Un acte manqué presque réussi

– Avec toute cette chaleur, j'hésite ! je lui dis en même temps que je m'allonge sur son divan. Oui, il fait tellement chaud, mais je ne sais pas si ça se fait ici ?
Et elle, forcément, comme elle ne sait pas où je veux en venir, elle me laisse dire. Avant, je voulais toujours qu'elle interagisse avec moi, mais elle n'a jamais vraiment répondu à ça. Et, au fil des séances, j'ai découvert que son silence me permet de trouver à quelle place je la mets quand je dis ce que je dis. C'est une question qu'elle me pose encore quand je m'enferme dans une boucle avec elle, – enfin sans elle puisqu'elle me laisse à mes jeux préférés –, la plainte, la bagarre ou la manigance. Parce que la place que je veux lui donner, et la place que je prends ainsi, mine de rien, c'est aussi la répétition d'une interaction ancienne, plutôt figée et qui finit par me coincer aujourd'hui. C'est ça aussi le transfert.
Et là, ce soir, c'est comme si je lui demandais une permission avec, en même temps, la crainte d'un autre temps qu'elle me dise non ! Alors je finis par lui dire ce que je n'ose pas encore lui dire.
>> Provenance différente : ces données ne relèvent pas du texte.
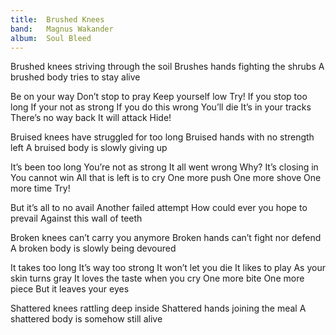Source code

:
 ```yaml
---
title:  Brushed Knees
band:   Magnus Wakander
album:  Soul Bleed
---
```


Brushed knees striving through the soil
Brushes hands fighting the shrubs
A brushed body tries to stay alive

Be on your way
Don’t stop to pray
Keep yourself low
Try!
If you stop too long
If your not as strong
If you do this wrong
You’ll die
It’s in your tracks
There’s no way back
It will attack
Hide!

Bruised knees have struggled for too long
Bruised hands with no strength left
A bruised body is slowly giving up

It’s been too long
You’re not as strong
It all went wrong
Why?
It’s closing in
You cannot win
All that is left is to cry
One more push
One more shove
One more time
Try!

But it’s all to no avail
Another failed attempt
How could ever you hope to prevail
Against this wall of teeth

Broken knees can’t carry you anymore
Broken hands can’t fight nor defend
A broken body is slowly being devoured

It takes too long
It’s way too strong
It won’t let you die
It likes to play
As your skin turns gray
It loves the taste when you cry
One more bite
One more piece
But it leaves your eyes

Shattered knees rattling deep inside
Shattered hands joining the meal
A shattered body is somehow still alive
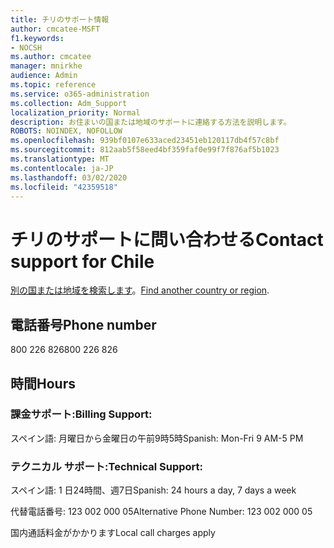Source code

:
 ```yaml
---
title: チリのサポート情報
author: cmcatee-MSFT
f1.keywords:
- NOCSH
ms.author: cmcatee
manager: mnirkhe
audience: Admin
ms.topic: reference
ms.service: o365-administration
ms.collection: Adm_Support
localization_priority: Normal
description: お住まいの国または地域のサポートに連絡する方法を説明します。
ROBOTS: NOINDEX, NOFOLLOW
ms.openlocfilehash: 939bf0107e633aced23451eb120117db4f57c8bf
ms.sourcegitcommit: 812aab5f58eed4bf359faf0e99f7f876af5b1023
ms.translationtype: MT
ms.contentlocale: ja-JP
ms.lasthandoff: 03/02/2020
ms.locfileid: "42359518"
---
```

# <a name="contact-support-for-chile"></a><span data-ttu-id="5cd64-103">チリのサポートに問い合わせる</span><span class="sxs-lookup"><span data-stu-id="5cd64-103">Contact support for Chile</span></span>

<span data-ttu-id="5cd64-104">[別の国または地域を検索します](../contact-support-for-business-products.md)。</span><span class="sxs-lookup"><span data-stu-id="5cd64-104">[Find another country or region](../contact-support-for-business-products.md).</span></span>

## <a name="phone-number"></a><span data-ttu-id="5cd64-105">電話番号</span><span class="sxs-lookup"><span data-stu-id="5cd64-105">Phone number</span></span>
<span data-ttu-id="5cd64-106">800 226 826</span><span class="sxs-lookup"><span data-stu-id="5cd64-106">800 226 826</span></span>

## <a name="hours"></a><span data-ttu-id="5cd64-107">時間</span><span class="sxs-lookup"><span data-stu-id="5cd64-107">Hours</span></span>
### <a name="billing-support"></a><span data-ttu-id="5cd64-108">課金サポート:</span><span class="sxs-lookup"><span data-stu-id="5cd64-108">Billing Support:</span></span>

<span data-ttu-id="5cd64-109">スペイン語: 月曜日から金曜日の午前9時5時</span><span class="sxs-lookup"><span data-stu-id="5cd64-109">Spanish: Mon-Fri 9 AM-5 PM</span></span>

### <a name="technical-support"></a><span data-ttu-id="5cd64-110">テクニカル サポート:</span><span class="sxs-lookup"><span data-stu-id="5cd64-110">Technical Support:</span></span>

<span data-ttu-id="5cd64-111">スペイン語: 1 日24時間、週7日</span><span class="sxs-lookup"><span data-stu-id="5cd64-111">Spanish: 24 hours a day, 7 days a week</span></span>

<span data-ttu-id="5cd64-112">代替電話番号: 123 002 000 05</span><span class="sxs-lookup"><span data-stu-id="5cd64-112">Alternative Phone Number: 123 002 000 05</span></span>

<span data-ttu-id="5cd64-113">国内通話料金がかかります</span><span class="sxs-lookup"><span data-stu-id="5cd64-113">Local call charges apply</span></span>
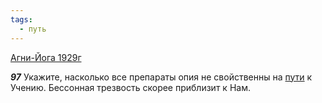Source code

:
 ```yaml
---
tags:
  - путь
---
```


[Агни-Йога 1929г](/agni/1929)

___97___
Укажите, насколько все препараты опия не свойственны на [пути](/tag/#путь) к Учению. Бессонная трезвость скорее приблизит к Нам.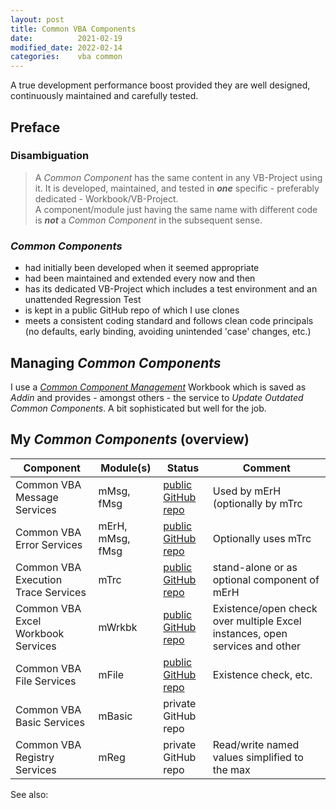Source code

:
 ```yaml
---
layout: post
title: Common VBA Components
date:          2021-02-19
modified_date: 2022-02-14
categories:    vba common
---
```

A true development performance boost provided they are well designed, continuously maintained and carefully tested.
<!--more-->

## Preface
### Disambiguation
> A _Common Component_ has the same content in any VB-Project using it. It is developed, maintained, and tested in ***one*** specific -  preferably dedicated - Workbook/VB-Project.<br>A component/module just having the same name with different code is ***not*** a _Common Component_ in the subsequent sense.

### _Common Components_ 
- had initially been developed when it seemed appropriate
- had been maintained and extended every now and then
- has its dedicated VB-Project which includes a test environment and an unattended Regression Test
- is kept in a public GitHub repo of which I use clones
- meets a consistent coding standard and follows clean code principals (no defaults, early binding, avoiding unintended 'case' changes, etc.)

## Managing _Common Components_
I use a _[Common Component Management][1]_ Workbook which is saved as _Addin_ and provides - amongst others - the service to _Update Outdated Common Components_. A bit sophisticated but well for the  job.

## My _Common Components_ (overview)

|Component                          |Module(s)       |Status                 |Comment               |
| --------------------------------- | -------------- | --------------------- | -------------------- |
|Common VBA Message Services        |mMsg, fMsg      |[public GitHub repo][2]|Used by mErH (optionally by mTrc |
|Common VBA Error Services          |mErH, mMsg, fMsg|[public GitHub repo][3]|Optionally uses mTrc|
|Common VBA Execution Trace Services|mTrc            |[public GitHub repo][4]|stand-alone or as optional component of mErH|
|Common VBA Excel Workbook Services |mWrkbk          |[public GitHub repo][5]|Existence/open check over multiple Excel instances, open services and other|
|Common VBA File Services           |mFile           |[public GitHub repo][6]|Existence check, etc.|
|Common VBA Basic Services          |mBasic          |private GitHub repo    | 
|Common VBA Registry Services       |mReg            |private GitHub repo    | Read/write named values simplified to the max |
 
See also:  
 

[1]:https://github.com/warbe-maker/Common-VBA-Excel-Component-Management-Services
[2]:https://github.com/warbe-maker/Common-VBA-Message-Service
[3]:https://github.com/warbe-maker/Common-VBA-Error-Services
[4]:https://github.com/warbe-maker/Common-VBA-Execution-Trace-Service
[5]:https://github.com/warbe-maker/Common-VBA-Excel-Workbook-Services
[6]:https://github.com/warbe-maker/Common-VBA-File-Services
[7]:https://github.com/warbe-maker/Common-VBA-Basic-Services
[8]:https://github.com/warbe-maker/Common-VBA-Registry-Services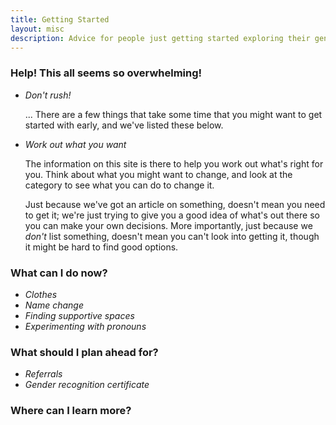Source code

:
 ```yaml
---
title: Getting Started
layout: misc
description: Advice for people just getting started exploring their gender?
---
```


### Help! This all seems so overwhelming!

* *Don't rush!*

  ... There are a few things that take some time that you might want to get started with early, and we've listed these below.
* *Work out what you want*

  The information on this site is there to help you work out what's right for you. Think about what you might want to change, and look at the category to see what you can do to change it.

  Just because we've got an article on something, doesn't mean you need to get it; we're just trying to give you a good idea of what's out there so you can make your own decisions. More importantly, just because we *don't* list something, doesn't mean you can't look into getting it, though it might be hard to find good options.

### What can I do now?

* *Clothes*
* *Name change*
* *Finding supportive spaces*
* *Experimenting with pronouns*

### What should I plan ahead for?

* *Referrals*
* *Gender recognition certificate*

### Where can I learn more?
– Oui, j'arrive de la campagne, là, j'étais en bermuda, je me suis changé, mais je me demande si je pourrais venir comme ça ici ?
– En culotte courte, elle me dit du tac au tac.
C'est une réplique et pas vraiment une réponse ni une permission. Alors ça me fait rire un instant mais c'est un rire un peu gêné, un peu nerveux. Oui, parce que soudain je pense à cette époque de mon enfance quand je n'étais plus vraiment un enfant. À la rentrée des classes, quand c'était encore l'été, j'étais forcé d'aller à l'école en culotte courte alors que mes copains portaient des pantalons. C'était la mode du disco et les pantalons étaient à pattes d'éléphant.
Parfois j'avais quand même un pantalon mais il était jaune très clair, très voyant donc, et pas du tout à la mode. Alors, un jour, j'ai manigancé un acte manqué presque parfait : je suis parti me balader en vélo et j'ai bien coincé mon pantalon dans la chaîne pour le tâcher de cambouis et le déchirer. Ce n'était pas facile parce qu'il n'était pas à pattes d'éléphant.
Oulala, je suis tombé en vélo !, j'ai dit à ma mère au retour. Mais elle avait toujours plus d'un tour dans son sac. Elle a coupé les jambes du pantalon jaune pour le transformer en bermuda.
Là, à ma psy, je ne lui raconte pas tout ça, comme si je n'avais plus envie de retourner en enfance ici. Je passe à autre chose. Enfin, pas tout à fait, je renchéri avec une autre question :
– Et peut-être que des fois je pourrais enlever mes baskets ? je lui demande.
Là, c'est direct, sans teasing, mais elle ne dit rien.
– Il parait qu'il y a des psys qui permettent ça, j'ajoute pour essayer de l'accrocher.
Mais elle ne dit rien, elle ne rentre pas dans mon jeu. Et moi alors je me dis que ça ne serait pas vraiment possible de faire ça ici. Non pas à cause du petit tapis, genre kilim, qui est posé tout au bout de son divan, à l'endroit des pieds, mais parce que faire ça ce serait très ambigu. Oui, c'est très intime les pieds, je trouve. En plus, je n'ai pas de chaussettes tellement il faut chaud. Je serais pieds nus alors.
Et c'est peut-être ça que je cherchais, au fond, avec mon histoire de bermuda, savoir jusqu'où je pourrais me découvrir ici, enfin découvrir une partie de ma peau.
En plus, j'ai tendance à voir du sexuel partout. Entre les choses et les mots. Ainsi, prendre le temps de se dévêtir ici, juste avant de m'allonger, c'est propice à l'ambiguïté. Avec aussi, l'argent déposé à côté du divan au moment de partir. J'avais évoqué ça avec elle dans les premières séances, mais elle m'avait dit que c'est un fantasme assez courant d'associer le cabinet du psy à la chambre d'une prostituée. Et ça m'avait calmé. Mais ça c'était au début, et depuis quelques séances, c'est autre chose. Oui, elle me parle de "la tendresse post-œdipienne", un courant tendre qui s'installe entre les parents et leur enfant, qui calme ainsi les élans violents et sexuels et qui remplace un peu le refoulé après la traversée de l'Œdipe.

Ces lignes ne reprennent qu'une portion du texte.